Repeat the lines from the line with "Copy this folder" to the line with "Then you want" in the listing below, keeping both end lines and adding nothing.
EXERCISE MATERIAL START
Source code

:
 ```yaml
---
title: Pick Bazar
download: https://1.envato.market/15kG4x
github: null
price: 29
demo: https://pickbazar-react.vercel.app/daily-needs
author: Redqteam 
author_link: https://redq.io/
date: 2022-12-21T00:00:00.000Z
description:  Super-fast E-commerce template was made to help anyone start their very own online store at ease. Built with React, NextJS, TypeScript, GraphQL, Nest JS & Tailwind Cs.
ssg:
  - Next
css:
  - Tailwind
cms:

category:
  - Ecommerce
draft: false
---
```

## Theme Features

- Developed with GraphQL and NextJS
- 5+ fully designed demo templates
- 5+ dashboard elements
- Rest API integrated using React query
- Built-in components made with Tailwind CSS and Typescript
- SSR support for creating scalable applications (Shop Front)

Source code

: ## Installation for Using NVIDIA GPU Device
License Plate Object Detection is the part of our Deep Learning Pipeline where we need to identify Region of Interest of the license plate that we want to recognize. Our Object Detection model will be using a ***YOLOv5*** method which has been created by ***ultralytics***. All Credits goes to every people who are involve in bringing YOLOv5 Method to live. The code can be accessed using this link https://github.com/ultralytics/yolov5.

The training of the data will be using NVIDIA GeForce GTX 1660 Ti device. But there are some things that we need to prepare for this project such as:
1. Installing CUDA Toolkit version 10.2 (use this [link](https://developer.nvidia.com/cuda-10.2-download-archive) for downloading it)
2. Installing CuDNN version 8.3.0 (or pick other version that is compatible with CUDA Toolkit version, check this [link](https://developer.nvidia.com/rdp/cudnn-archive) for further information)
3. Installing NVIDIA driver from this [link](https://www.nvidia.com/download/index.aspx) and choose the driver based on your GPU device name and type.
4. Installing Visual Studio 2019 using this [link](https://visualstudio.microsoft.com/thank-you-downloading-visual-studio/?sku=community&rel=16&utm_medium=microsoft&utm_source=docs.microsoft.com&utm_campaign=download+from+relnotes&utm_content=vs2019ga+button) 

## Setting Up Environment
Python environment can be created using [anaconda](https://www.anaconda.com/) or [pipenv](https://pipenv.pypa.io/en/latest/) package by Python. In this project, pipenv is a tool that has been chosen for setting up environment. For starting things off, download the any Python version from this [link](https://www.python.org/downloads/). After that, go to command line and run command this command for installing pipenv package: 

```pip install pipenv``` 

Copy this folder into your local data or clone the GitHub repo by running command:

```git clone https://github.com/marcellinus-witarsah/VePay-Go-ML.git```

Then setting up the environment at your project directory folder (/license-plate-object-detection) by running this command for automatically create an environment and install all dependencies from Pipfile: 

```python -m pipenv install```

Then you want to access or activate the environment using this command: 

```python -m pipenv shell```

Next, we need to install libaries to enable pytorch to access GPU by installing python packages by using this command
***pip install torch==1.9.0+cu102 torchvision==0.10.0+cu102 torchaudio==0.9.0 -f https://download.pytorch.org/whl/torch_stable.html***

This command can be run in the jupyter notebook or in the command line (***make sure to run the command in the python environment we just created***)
EXERCISE MATERIAL END
EXERCISE MATERIAL START
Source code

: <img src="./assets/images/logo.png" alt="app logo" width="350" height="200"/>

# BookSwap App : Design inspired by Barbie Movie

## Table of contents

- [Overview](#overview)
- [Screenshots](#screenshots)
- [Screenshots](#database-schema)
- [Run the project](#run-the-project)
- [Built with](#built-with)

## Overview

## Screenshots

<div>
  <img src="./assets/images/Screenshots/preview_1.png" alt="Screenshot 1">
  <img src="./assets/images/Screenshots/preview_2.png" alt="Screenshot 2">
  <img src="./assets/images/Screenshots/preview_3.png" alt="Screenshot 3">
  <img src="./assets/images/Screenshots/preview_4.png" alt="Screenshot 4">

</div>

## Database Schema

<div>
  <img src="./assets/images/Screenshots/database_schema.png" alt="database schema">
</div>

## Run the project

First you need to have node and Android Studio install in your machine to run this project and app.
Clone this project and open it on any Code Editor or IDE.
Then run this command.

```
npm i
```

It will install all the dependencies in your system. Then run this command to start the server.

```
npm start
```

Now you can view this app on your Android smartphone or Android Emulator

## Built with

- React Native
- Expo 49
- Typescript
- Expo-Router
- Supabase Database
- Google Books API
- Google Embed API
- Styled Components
EXERCISE MATERIAL END
__EXERCISE SOLUTION__
Copy this folder into your local data or clone the GitHub repo by running command:

```git clone https://github.com/marcellinus-witarsah/VePay-Go-ML.git```

Then setting up the environment at your project directory folder (/license-plate-object-detection) by running this command for automatically create an environment and install all dependencies from Pipfile: 

```python -m pipenv install```

Then you want to access or activate the environment using this command: 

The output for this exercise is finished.